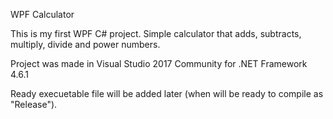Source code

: WPF Calculator

This is my first WPF C# project.
Simple calculator that adds, subtracts, multiply, divide and power numbers.

Project was made in Visual Studio 2017 Community for .NET Framework 4.6.1

Ready execuetable file will be added later (when will be ready to compile as "Release").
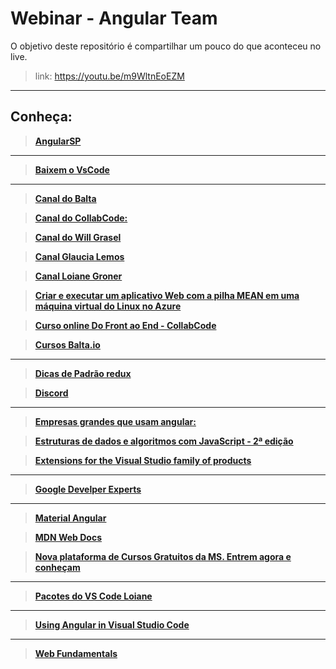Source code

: # Webinar - Angular Team

O objetivo deste repositório é compartilhar um pouco do que aconteceu no live.

> link: https://youtu.be/m9WltnEoEZM

---

## Conheça:

> **[AngularSP](https://www.meetup.com/pt-BR/AngularJS-Sao-Paulo/)**

---

> **[Baixem o VsCode](http://bit.ly/vscode-webinar)**
---

> **[Canal do Balta](https://www.youtube.com/channel/UCgnACLvM9O5lfm9ZBh_d3cg)**

> **[Canal do CollabCode:](https://www.youtube.com/channel/UCVheRLgrk7bOAByaQ0IVolg)**

> **[Canal do Will Grasel](https://www.youtube.com/user/sbalucard)**

> **[Canal Glaucia Lemos](https://www.youtube.com/user/l32759)**

> **[Canal Loiane Groner](https://www.youtube.com/user/Loianeg)**

> **[Criar e executar um aplicativo Web com a pilha MEAN em uma máquina virtual do Linux no Azure](https://docs.microsoft.com/pt-br/learn/modules/build-a-web-app-with-mean-on-a-linux-vm/?WT.mc_id=webinar-youtube-gllemos)**

> **[Curso online Do Front ao End - CollabCode](https://dofrontaoend.collabcode.training/)**

> **[Cursos Balta.io](https://balta.io/cursos)**

---

> **[Dicas de Padrão redux](https://twitter.com/GustavoCostaW/status/1117609091852066816)**

> **[Discord](https://discord.gg/YeeEAYj)**

---

> **[Empresas grandes que usam angular: ](https://www.madewithangular.com/)**

> **[Estruturas de dados e algoritmos com JavaScript - 2ª edição](https://novatec.com.br/livros/estruturas-de-dados-algoritmos-em-javascript-2ed/)**

> **[Extensions for the Visual Studio family of products](https://marketplace.visualstudio.com/?WT.mc_id=webinar-youtube-gllemos)**

---

> **[Google Develper Experts](https://developers.google.com/programs/experts/)**

---

> **[Material Angular](https://material.angular.io/)**

> **[MDN Web Docs](https://developer.mozilla.org/pt-BR/docs/Web/JavaScript)**

> **[Nova plataforma de Cursos Gratuitos da MS. Entrem agora e conheçam](http://bit.ly/ms-learning-gratuito)**

---

> **[Pacotes do VS Code Loiane](https://marketplace.visualstudio.com/publishers/loiane?wt.mc_id=webinar-youtube-event-gllemos)**

---

> **[Using Angular in Visual Studio Code](https://code.visualstudio.com/docs/nodejs/angular-tutorial?wt.mc_id=webinar-youtube-event-gllemos)**

---

> **[Web Fundamentals](https://developers.google.com/web/fundamentals/)**
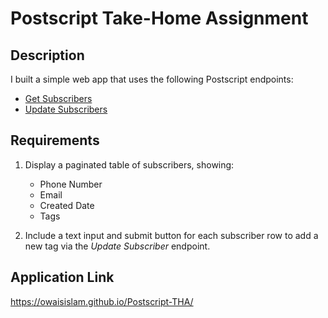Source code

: # Postscript Take-Home Assignment

## Description
I built a simple web app that uses the following Postscript endpoints:

- [Get Subscribers](https://developers.postscript.io/reference/get-subscribers)
- [Update Subscribers](https://developers.postscript.io/reference/update-subscriber-by-id)


## Requirements
1. Display a paginated table of subscribers, showing:
    - Phone Number
    - Email
    - Created Date
    - Tags

2. Include a text input and submit button for each subscriber row to add a new tag via the _Update Subscriber_ endpoint.

## Application Link
https://owaisislam.github.io/Postscript-THA/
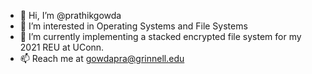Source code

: - 👋 Hi, I’m @prathikgowda
- 👀 I’m interested in Operating Systems and File Systems
- 🌱 I’m currently implementing a stacked encrypted file system for my 2021 REU at UConn.
- 📫 Reach me at gowdapra@grinnell.edu

<!---
prathikgowda/prathikgowda is a ✨ special ✨ repository because its `README.md` (this file) appears on your GitHub profile.
You can click the Preview link to take a look at your changes.
--->
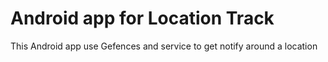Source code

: # Android app for Location Track

This Android app use Gefences and service to get notify around a location 


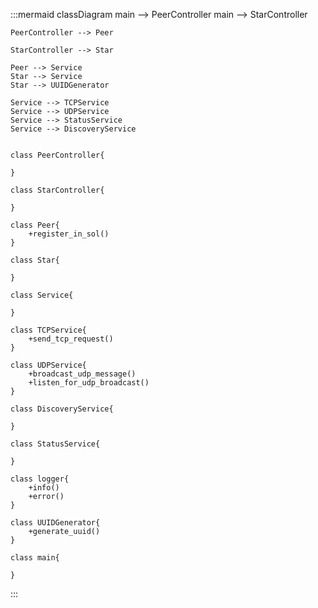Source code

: :::mermaid
classDiagram
    main --> PeerController
    main --> StarController

    PeerController --> Peer

    StarController --> Star

    Peer --> Service
    Star --> Service
    Star --> UUIDGenerator

    Service --> TCPService
    Service --> UDPService
    Service --> StatusService
    Service --> DiscoveryService


    class PeerController{

    }

    class StarController{

    }

    class Peer{
        +register_in_sol()
    }

    class Star{

    }

    class Service{

    }

    class TCPService{
        +send_tcp_request()
    }

    class UDPService{
        +broadcast_udp_message()
        +listen_for_udp_broadcast()
    }

    class DiscoveryService{

    }

    class StatusService{

    }

    class logger{
        +info()
        +error()
    }

    class UUIDGenerator{
        +generate_uuid()
    }

    class main{

    }
:::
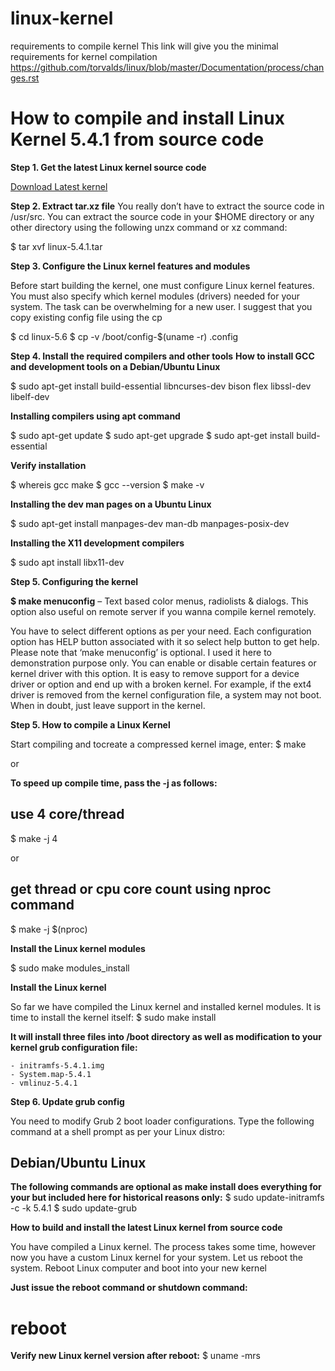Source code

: # linux-kernel
requirements to compile kernel
This link will give you the minimal requirements for kernel compilation
https://github.com/torvalds/linux/blob/master/Documentation/process/changes.rst


# How to compile and install Linux Kernel 5.4.1 from source code

**Step 1. Get the latest Linux kernel source code**

[Download Latest kernel](https://www.kernel.org/)

**Step 2. Extract tar.xz file**
You really don’t have to extract the source code in /usr/src. You can extract the source code in your $HOME directory or any other directory using the following unzx command or xz command:

$ tar xvf linux-5.4.1.tar

**Step 3. Configure the Linux kernel features and modules**

Before start building the kernel, one must configure Linux kernel features. You must also specify which kernel modules (drivers) needed for your system. The task can be overwhelming for a new user. I suggest that you copy existing config file using the cp 

$ cd linux-5.6
$ cp -v /boot/config-$(uname -r) .config


**Step 4. Install the required compilers and other tools**
**How to install GCC and development tools on a Debian/Ubuntu Linux**

$ sudo apt-get install build-essential libncurses-dev bison flex libssl-dev libelf-dev


**Installing compilers using apt command**


$ sudo apt-get update
$ sudo apt-get upgrade
$ sudo apt-get install build-essential


**Verify installation**

$ whereis gcc make
$ gcc --version
$ make -v


**Installing the dev man pages on a Ubuntu Linux**


$ sudo apt-get install manpages-dev man-db manpages-posix-dev


**Installing the X11 development compilers**

$ sudo apt install libx11-dev


**Step 5. Configuring the kernel**

**$ make menuconfig** – Text based color menus, radiolists & dialogs. This option also useful on remote server if you wanna compile kernel remotely.

You have to select different options as per your need. Each configuration option has HELP button associated with it so select help button to get help. Please note that ‘make menuconfig’ is optional. I used it here to demonstration purpose only. You can enable or disable certain features or kernel driver with this option. It is easy to remove support for a device driver or option and end up with a broken kernel. For example, if the ext4 driver is removed from the kernel configuration file, a system may not boot. When in doubt, just leave support in the kernel.

**Step 5. How to compile a Linux Kernel**

Start compiling and tocreate a compressed kernel image, enter:
$ make

or

**To speed up compile time, pass the -j as follows:**
## use 4 core/thread ##
$ make -j 4

or

## get thread or cpu core count using nproc command ##
$ make -j $(nproc)


**Install the Linux kernel modules**

$ sudo make modules_install 


**Install the Linux kernel**

So far we have compiled the Linux kernel and installed kernel modules. It is time to install the kernel itself:
$ sudo make install 


**It will install three files into /boot directory as well as modification to your kernel grub configuration file:**

    - initramfs-5.4.1.img
    - System.map-5.4.1
    - vmlinuz-5.4.1

**Step 6. Update grub config**

You need to modify Grub 2 boot loader configurations. Type the following command at a shell prompt as per your Linux distro:


## Debian/Ubuntu Linux


**The following commands are optional as make install does everything for your but included here for historical reasons only:**
$ sudo update-initramfs -c -k 5.4.1
$ sudo update-grub

**How to build and install the latest Linux kernel from source code**

You have compiled a Linux kernel. The process takes some time, however now you have a custom Linux kernel for your system. Let us reboot the system.
Reboot Linux computer and boot into your new kernel

**Just issue the reboot command or shutdown command:**
# reboot

**Verify new Linux kernel version after reboot:**
$ uname -mrs
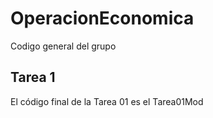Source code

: # OperacionEconomica
Codigo general del grupo

## Tarea 1
El código final de la Tarea 01 es el Tarea01Mod
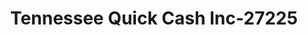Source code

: ---
f_zip-code: 37122
f_state-code: TN
title: Tennessee Quick Cash Inc-27225
f_phone: 615-773-2274
f_city-only: Mount Juliet
f_address: 12007 Lebanon Rd Mount Juliet
f_location-unique-id: '27225'
slug: tennessee-quick-cash-inc-27225
updated-on: '2024-05-30T13:46:58.046Z'
created-on: '2024-05-30T13:36:59.803Z'
published-on: '2024-05-30T13:54:32.469Z'
f_city-state: cms/city/mount-juliet-tn.md
f_company: cms/company/tennessee-quick-cash-inc.md
f_state: cms/state/tennessee.md
layout: '[payday-loan].html'
tags: payday-loan
---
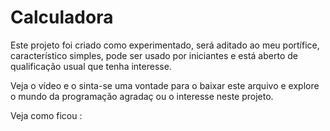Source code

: # Calculadora

Este projeto foi criado como experimentado, será aditado ao meu portífice, característico simples, pode ser usado por iniciantes e está aberto de qualificação usual que tenha interesse.

Veja o vídeo e o sinta-se uma vontade para o baixar este arquivo e explore o mundo da programação agradaç ou o interesse neste projeto.

Veja como ficou :
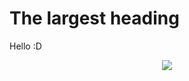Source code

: # The largest heading
Hello :D

<p align="center">
 <img src="https://cloud.githubusercontent.com/assets/23470045/20375289/ead3513c-acb0-11e6-97a3-47f1d37add65.gif"/>
</p>
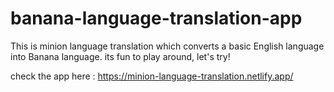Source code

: # banana-language-translation-app

This is minion language translation which converts a basic English language into Banana language. its fun to play around, let's try!

check the app here :
https://minion-language-translation.netlify.app/
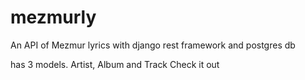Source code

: # mezmurly

An API of Mezmur lyrics with django rest framework and postgres db

has 3 models. Artist, Album and Track
Check it out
________________________
Problem to solve → The output is the stretch above from the line with "or shutdown command:**" through the line with "Este projeto foi", copied word for word with both ends kept and every picture dropped.

Answer to this exercise →
**Just issue the reboot command or shutdown command:**
# reboot

**Verify new Linux kernel version after reboot:**
$ uname -mrs
Source code

: # OperacionEconomica
Codigo general del grupo

## Tarea 1
El código final de la Tarea 01 es el Tarea01Mod
Source code

: ---
f_zip-code: 37122
f_state-code: TN
title: Tennessee Quick Cash Inc-27225
f_phone: 615-773-2274
f_city-only: Mount Juliet
f_address: 12007 Lebanon Rd Mount Juliet
f_location-unique-id: '27225'
slug: tennessee-quick-cash-inc-27225
updated-on: '2024-05-30T13:46:58.046Z'
created-on: '2024-05-30T13:36:59.803Z'
published-on: '2024-05-30T13:54:32.469Z'
f_city-state: cms/city/mount-juliet-tn.md
f_company: cms/company/tennessee-quick-cash-inc.md
f_state: cms/state/tennessee.md
layout: '[payday-loan].html'
tags: payday-loan
---
Source code

: # Calculadora

Este projeto foi criado como experimentado, será aditado ao meu portífice, característico simples, pode ser usado por iniciantes e está aberto de qualificação usual que tenha interesse.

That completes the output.